You win again, life.
If you want to become a beatboxing champion, try zipping up a tight dress.
“There are 2 seats. Which one do you want?”
“Right one for me.”
“And you?”
“Am I left with any choice?”
if i ever get an STI, my husband and my boyfriend are gonna have a lot of explaining to do
I’m not saying that I haven’t incorporated math into my adult life. I’m just saying I could’ve dropped out after elementary school.
Snowed in overnight at an old Shining-esque ski resort avoiding all mirrors, twins, mazes and Jack lookalikes.
Be myself?
BE MYSELF?!?!
You don’t care if I ever get laid again, do you?
Dude yapping nonstop at the gym just said he works out in the afternoons to avoid people who talk. Is it okay to fling a dumbbell at him?
My cat said “meow”, so I answered with a “meow”, and now I’m afraid of what I may have agreed to.

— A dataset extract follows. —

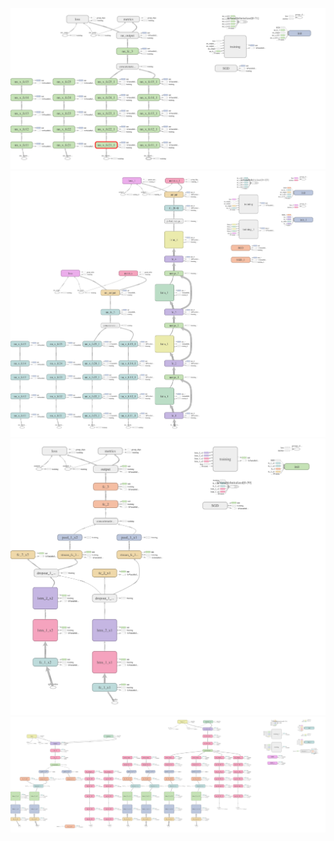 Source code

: ![alt text](https://github.com/rchavezj/Label_YT_Videos/blob/master/code/tensorboard_images/graph_nn_model.png)
![alt text](https://github.com/rchavezj/Label_YT_Videos/blob/master/code/tensorboard_images/graph_bi_lstm.png)
![alt text](https://github.com/rchavezj/Label_YT_Videos/blob/master/code/tensorboard_images/graph_stream_lstm.png)
![alt text](https://github.com/rchavezj/Label_YT_Videos/blob/master/code/tensorboard_images/graph_nn_stream_lstm.png)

pretty cool how no matter what’s going on in the world, a teenager in a Metallica shirt will always look the same no matter what year it is.
Son, your insistence on dismembering all of your siblings is tearing this family apart!
boss: my secretary said you needed to see me urgently.
me confident I’ll get the raise I want because I found out his gamer tag: that’s right punished_gordon.
Child: Do you have any cool side effects from your vaccine shot?
Me: No super powers, but I do look more handsome today.
Child: So, it’s affected your vision?
I like my women to ideally be size 14, but certainly no smaller than size 12.
What can I say, I really loves them big feet.
Spilled a can of drink over a nun, and now she’s got a Coke habit.
Only marriage can turn an incorrectly folded towel into an act of war.
CNN: The alien invasion has begun
British person: I’ll put the kettle on
[during sex]
Can you please take your Fitbit off.
I caught a cute guy salivating and giving me sexy eyes at the restaurant today and I was growling and giving him kissy faces but it turns out he was eyeing the waitress behind me who was bringing out his food and so to save face I dropped to the floor and faked a seizure.
Is age 14 too old to leave your kid on a doorstep?
I could totally be a squirrel matador. Possibly.
Piers Morgan has taken a very strong stance against guns, and who can blame him?
If you had a gun, you’d shoot him too.